Неожиданно в дальнем углу сарая что-то скрипнуло. Конники насторожились, повернули головы и увидели женщину. Из-за подола ее длинной юбки выглядывали двое детишек. Пахомыч крякнул, быстро погасил пальцами цигарку, сунул ее в карман.
Женщина с нескрываемым испугом смотрела на них. Но, увидев на пилотках красные звездочки, заулыбалась, торопливо перекрестилась и тихо, нараспев проговорила:
– О Езус Мария!..
Клим достал из переметной сумы сахар, галеты и протянул детям.
– Берите, не бойтесь,– ласково сказал он. Детишки, взяв угощение и пролепетав «дзенькуе, пан!», быстренько юркнули за подол материнской юбки.
Женщина что-то сказала детям, те убежали за дощатую перегородку, тут же вернулись, неся в руках крынку молока, алюминиевые кружки.
– Проше, Панове, проше! – радушно угощала женщина.

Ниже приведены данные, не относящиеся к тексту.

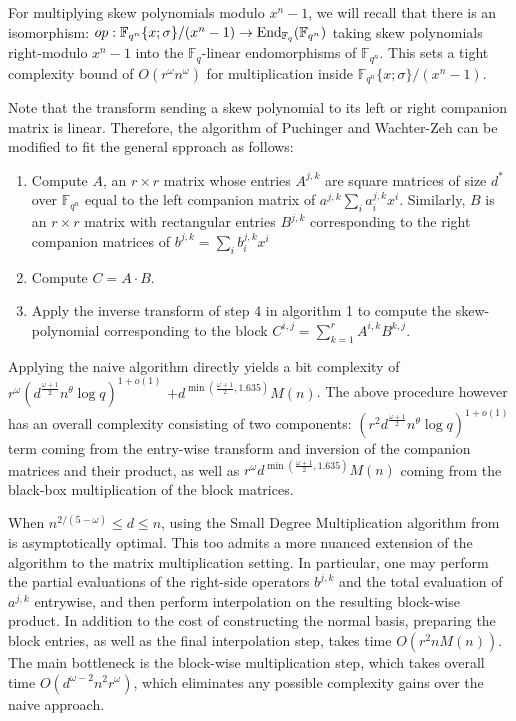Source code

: \documentclass[9pt]{article}
\theoremstyle{plain}
\theoremstyle{definition}
\theoremstyle{remark}
\newcommand{\F}{\mathbb{F}}
\newcommand{\sring}{\F_{q^n}\{x; \sigma\}}
\newcommand{\enom}{\textnormal{End}}
\begin{document}
For multiplying skew polynomials modulo $x^n - 1$, we will recall that there is an isomorphism: $op: \sring / (x^n - 1) \to \enom_{\F_q}(\F_{q^n})$ taking skew polynomials right-modulo $x^n - 1$ into the $\F_q$-linear endomorphisms of $\F_{q^n}$. This sets a tight complexity bound of $O(r^{\omega}n^{\omega})$ for multiplication inside $\sring/(x^n - 1)$.

Note that the transform sending a skew polynomial to its left or right companion matrix is linear. Therefore, the algorithm of Puchinger and Wachter-Zeh can be modified to fit the general spproach as follows:

\begin{enumerate}
    \item Compute $A$, an $r \times r$ matrix whose entries $A^{j,k}$ are square matrices of size $d^{*}$ over $\F_{q^n}$ equal to the left companion matrix of $a^{j,k} \sum_{i}a_{i}^{j,k}x^{i}$. Similarly, $B$ is an $r \times r$ matrix with rectangular entries $B^{j,k}$ corresponding to the right companion matrices of $b^{j,k} = \sum_{i}b_{i}^{j,k}x^{i}$
    
    \item Compute $C = A \cdot B$.
    \item Apply the inverse transform of step 4 in algorithm 1 to compute the skew-polynomial corresponding to the block $C^{i,j} = \sum_{k = 1 }^{r} A^{i,k}B^{k,j}$.
    
\end{enumerate}

Applying the naive algorithm directly yields a bit complexity of $r^{\omega}(d^{\frac{\omega + 1}{2}} n^{\theta} \log q)^{1 + o(1)}$ $+ d^{\min(\frac{\omega + 1}{2}, 1.635)} M(n)$. The above procedure however has an overall complexity consisting of two components: $(r^2 d^{\frac{\omega + 1}{2}} n^{\theta} \log q)^{1+o(1)}$ term coming from the entry-wise transform and inversion of the companion matrices and their product, as well as $r^{\omega}d^{\min(\frac{\omega + 1}{2}, 1.635)} M(n)$ coming from the black-box multiplication of the block matrices.

When $n^{2/(5-\omega)} \leq d \leq n$, using the Small Degree Multiplication algorithm from \cite{CaLe17, Algorithm 5} is asymptotically optimal. This too admits a more nuanced extension of the algorithm to the matrix multiplication setting. In particular, one may perform the partial evaluations of the right-side operators $b^{j,k}$ and the total evaluation of $a^{j,k}$ entrywise, and then perform interpolation on the resulting block-wise product. In addition to the cost of constructing the normal basis, preparing the block entries, as well as the final interpolation step, takes time $O(r^2nM(n))$. The main bottleneck is the block-wise multiplication step, which takes overall time $O(d^{\omega -2}n^{2}r^{\omega})$, which eliminates any possible complexity gains over the naive approach.










\nocite{*}
\printbibliography
\end{document}
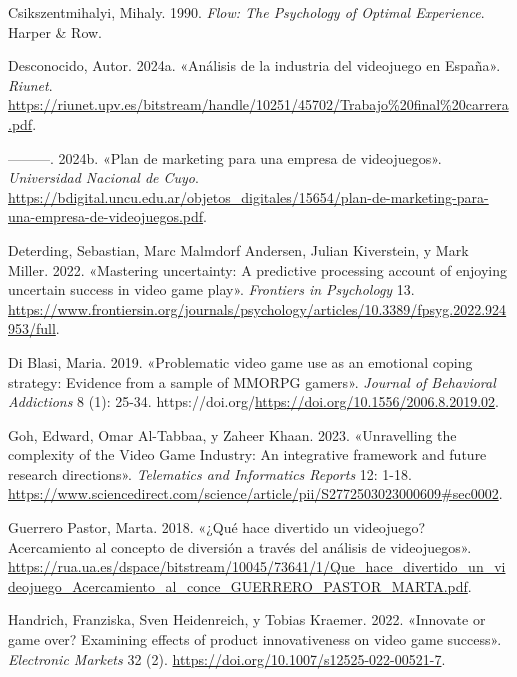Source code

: \documentclass[
  letterpaper,
  DIV=11,
  numbers=noendperiod]{scrreprt}
\newlength{\cslhangindent}
\newlength{\cslentryspacingunit} %
\newenvironment{CSLReferences}[2] %
 {%
  \setlength{\parindent}{0pt}
  \ifodd #1
  \let\oldpar\par
  \def\par{\hangindent=\cslhangindent\oldpar}
  \fi
  \setlength{\parskip}{#2\cslentryspacingunit}
 }%
 {}
\begin{document}
\hypertarget{refs}{}
\begin{CSLReferences}{1}{0}
\leavevmode{}%
Csikszentmihalyi, Mihaly. 1990. \emph{Flow: The Psychology of Optimal
Experience}. Harper \& Row.

\leavevmode{}%
Desconocido, Autor. 2024a. {«Análisis de la industria del videojuego en
España»}. \emph{Riunet}.
\url{https://riunet.upv.es/bitstream/handle/10251/45702/Trabajo\%20final\%20carrera.pdf}.

\leavevmode{}%
---------. 2024b. {«Plan de marketing para una empresa de videojuegos»}.
\emph{Universidad Nacional de Cuyo}.
\url{https://bdigital.uncu.edu.ar/objetos_digitales/15654/plan-de-marketing-para-una-empresa-de-videojuegos.pdf}.

\leavevmode{}%
Deterding, Sebastian, Marc Malmdorf Andersen, Julian Kiverstein, y Mark
Miller. 2022. {«Mastering uncertainty: A predictive processing account
of enjoying uncertain success in video game play»}. \emph{Frontiers in
Psychology} 13.
\url{https://www.frontiersin.org/journals/psychology/articles/10.3389/fpsyg.2022.924953/full}.

\leavevmode{}%
Di Blasi, Maria. 2019. {«Problematic video game use as an emotional
coping strategy: Evidence from a sample of MMORPG gamers»}.
\emph{Journal of Behavioral Addictions} 8 (1): 25-34.
https://doi.org/\url{https://doi.org/10.1556/2006.8.2019.02}.

\leavevmode{}%
Goh, Edward, Omar Al-Tabbaa, y Zaheer Khaan. 2023. {«Unravelling the
complexity of the Video Game Industry: An integrative framework and
future research directions»}. \emph{Telematics and Informatics Reports}
12: 1-18.
\url{https://www.sciencedirect.com/science/article/pii/S2772503023000609\#sec0002}.

\leavevmode{}%
Guerrero Pastor, Marta. 2018. {«¿Qué hace divertido un videojuego?
Acercamiento al concepto de diversión a través del análisis de
videojuegos»}.
\url{https://rua.ua.es/dspace/bitstream/10045/73641/1/Que_hace_divertido_un_videojuego_Acercamiento_al_conce_GUERRERO_PASTOR_MARTA.pdf}.

\leavevmode{}%
Handrich, Franziska, Sven Heidenreich, y Tobias Kraemer. 2022.
{«Innovate or game over? Examining effects of product innovativeness on
video game success»}. \emph{Electronic Markets} 32 (2).
\url{https://doi.org/10.1007/s12525-022-00521-7}.


\end{CSLReferences}
\end{document}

– Бардзо дзенькую…– галантно поклонившись, ответил Пахомыч.
Не успели они полакомиться молоком, как сверху снова ударили самолетные пушки. По двору промелькнула тень «мессершмитта».
– Спокойно, спокойно, граждане,– крикнул Пахомыч, словно перед ним была целая толпа. Он подмигнул ребятишкам, но вдруг озабоченно завертел головой, шумно потянул носом воздух.
– Вроде гарью пахнет… чуешь? – обернулся к Климу. И тут они увидели, как из-за перегородки тянется дымок.
– Матка боска! – всплеснула руками женщина и бросилась в отгороженную половину сарая. Дети с плачем побежали за ней.
– Климка, айда за мной!
Они вбежали в каморку с одним крохотным оконцем. Клим увидел под потолком бревно, расщепленное снарядом. По старым пожелтевшим газетам, которыми были оклеены стены, быстро растекались язычки огня. Они торопливо подбирались к углу, где висела икона, обрамленная расшитым полотенцем, поблекшими цветами из древесной стружки.
Хозяйка принесла ведро воды. Пахомыч с силой выплеснул на стену. Огонь зашипел, но не погас, переметнулся по бумаге вниз. Клим стянул с сундука домотканое покрывало и с силой ударил по пламени. Дым ел глаза, щекотал в носу, но парнишка отчаянно стегал по стене покрывалом.
Пожар потушили. Полька со слезами на глазах благодарила солдат, дрожащими руками наливала из крынки молоко в кружки.
– Проше, панове, проше!..
– Спасибочки, пани. Нам некогда.
Пахомыч развернул свою большую мозолистую ладонь и показал на ней растопыренными пальцами, как они будут скакать. Дети заулыбались, размазывая по щекам слезы.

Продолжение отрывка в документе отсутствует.